3. Improved Decoding Algorithm

3.1. Quantization-Based Correction Factors

When implementing LDPC decoding algorithms on FPGA hardware, it is necessary to convert floating-point data to fixed-point data using quantization. Let the quantization module have a quantization range of

[θ_{\min}, θ_{\max}]

, a quantization bit-width of q, and a step size of

Δ

. The relationship among these parameters can be expressed by the following formula:

θ_{\max} - θ_{\min} = 2^{q} \times Δ

(15)

After processing through the quantization module, the quantized output sequence can be represented as follows:

y_{i}' = sgn (y_{i}) Δ ⌊ \frac{| y_{i} |}{Δ} + \frac{1}{2} ⌋

(16)

Here,

y_{i}'

denotes the quantized output sequence,

⌊ x ⌋

represents the floor operation,

y_{i}

indicates the output sequence before quantization, and

sgn (y_{i})

represents the sign of

y_{i}

.

Under the influence of AWGN channel noise, the signal range at the input of the decoder is

[- 4, 4]

. With 8-bit quantization, the step size is 1/32 according to Formula (15), resulting in an amplification factor of 32. In this 8-bit quantization, 1 bit is for the sign, 2 bits represent the integer value, and 5 bits represent the fraction.

FPGA excels at performing parallel additions due to its parallel architecture, but more complex operations like look-up tables or successive approximations require significant logic resources.
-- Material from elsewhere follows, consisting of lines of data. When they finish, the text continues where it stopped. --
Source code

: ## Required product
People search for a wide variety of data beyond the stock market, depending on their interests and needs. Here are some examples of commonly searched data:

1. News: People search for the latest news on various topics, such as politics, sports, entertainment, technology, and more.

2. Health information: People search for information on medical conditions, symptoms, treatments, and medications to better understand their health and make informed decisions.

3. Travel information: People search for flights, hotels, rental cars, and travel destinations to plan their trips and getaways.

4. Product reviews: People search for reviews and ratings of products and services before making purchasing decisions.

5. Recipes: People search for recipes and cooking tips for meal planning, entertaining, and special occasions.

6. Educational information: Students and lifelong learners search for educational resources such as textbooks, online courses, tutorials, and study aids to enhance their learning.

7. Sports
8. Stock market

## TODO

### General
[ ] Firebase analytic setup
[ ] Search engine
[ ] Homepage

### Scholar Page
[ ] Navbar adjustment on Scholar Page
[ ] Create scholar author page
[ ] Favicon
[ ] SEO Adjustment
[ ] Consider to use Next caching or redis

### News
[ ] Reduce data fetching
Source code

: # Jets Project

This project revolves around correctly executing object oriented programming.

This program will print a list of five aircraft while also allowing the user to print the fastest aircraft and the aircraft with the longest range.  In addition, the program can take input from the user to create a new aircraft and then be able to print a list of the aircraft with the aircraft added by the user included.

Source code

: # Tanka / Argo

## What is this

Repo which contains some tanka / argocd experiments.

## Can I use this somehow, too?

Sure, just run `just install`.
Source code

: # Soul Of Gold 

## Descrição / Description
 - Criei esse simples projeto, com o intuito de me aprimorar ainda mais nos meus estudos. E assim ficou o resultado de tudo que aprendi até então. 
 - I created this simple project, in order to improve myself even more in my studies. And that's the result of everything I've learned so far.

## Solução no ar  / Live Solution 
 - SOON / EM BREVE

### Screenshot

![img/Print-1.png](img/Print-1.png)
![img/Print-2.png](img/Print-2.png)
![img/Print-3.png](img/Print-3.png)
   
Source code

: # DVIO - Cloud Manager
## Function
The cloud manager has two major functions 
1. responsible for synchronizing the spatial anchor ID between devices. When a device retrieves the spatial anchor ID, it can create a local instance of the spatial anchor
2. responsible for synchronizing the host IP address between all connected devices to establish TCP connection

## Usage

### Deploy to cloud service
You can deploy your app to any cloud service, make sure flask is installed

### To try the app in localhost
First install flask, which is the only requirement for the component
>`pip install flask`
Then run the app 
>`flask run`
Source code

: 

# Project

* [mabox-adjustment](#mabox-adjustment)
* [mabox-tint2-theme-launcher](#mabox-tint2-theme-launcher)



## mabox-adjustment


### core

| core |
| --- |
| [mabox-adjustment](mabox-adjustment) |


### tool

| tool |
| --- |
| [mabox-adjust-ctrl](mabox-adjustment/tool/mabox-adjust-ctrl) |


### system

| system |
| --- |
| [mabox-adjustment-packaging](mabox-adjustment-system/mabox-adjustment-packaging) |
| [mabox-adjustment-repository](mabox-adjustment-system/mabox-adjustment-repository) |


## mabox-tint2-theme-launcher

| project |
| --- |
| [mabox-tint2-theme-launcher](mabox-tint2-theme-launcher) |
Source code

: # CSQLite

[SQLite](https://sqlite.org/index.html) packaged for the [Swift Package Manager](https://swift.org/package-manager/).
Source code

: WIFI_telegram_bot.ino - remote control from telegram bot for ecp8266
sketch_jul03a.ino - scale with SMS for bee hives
For this reason, in the NMS algorithm’s check node information update (Formula (10)), the multiplication by the correction factor

α

can be approximated using shift-add operations for hardware implementation.

Here is an illustrative example:

Assume the smallest value

L^{(l)} (c_{j i})

processed by a check node has a binary representation of 00010110. The first bit is the sign bit, while the remaining bits 0010110 represent the absolute value 22. If the bits are cyclically right-shifted by one position, the result is 0001011, representing 11. Thus, right-shifting by one position is equivalent to

L^{(l)} (c_{j i}) / 2

. Similarly, right-shifting by two positions approximates

L^{(l)} (c_{j i}) / 4

, and so forth. By using shift-add operations, the multiplication by the correction factor

α

can be approximated.

For example, to achieve

L^{(l)} (c_{j i})' = L^{(l)} (c_{j i}) \times 0.8

, use

L^{(l)} (c_{j i})' = L^{(l)} (c_{j i}) \times (1 / 2 + 1 / 4 + 1 / 32 + 1 / 64)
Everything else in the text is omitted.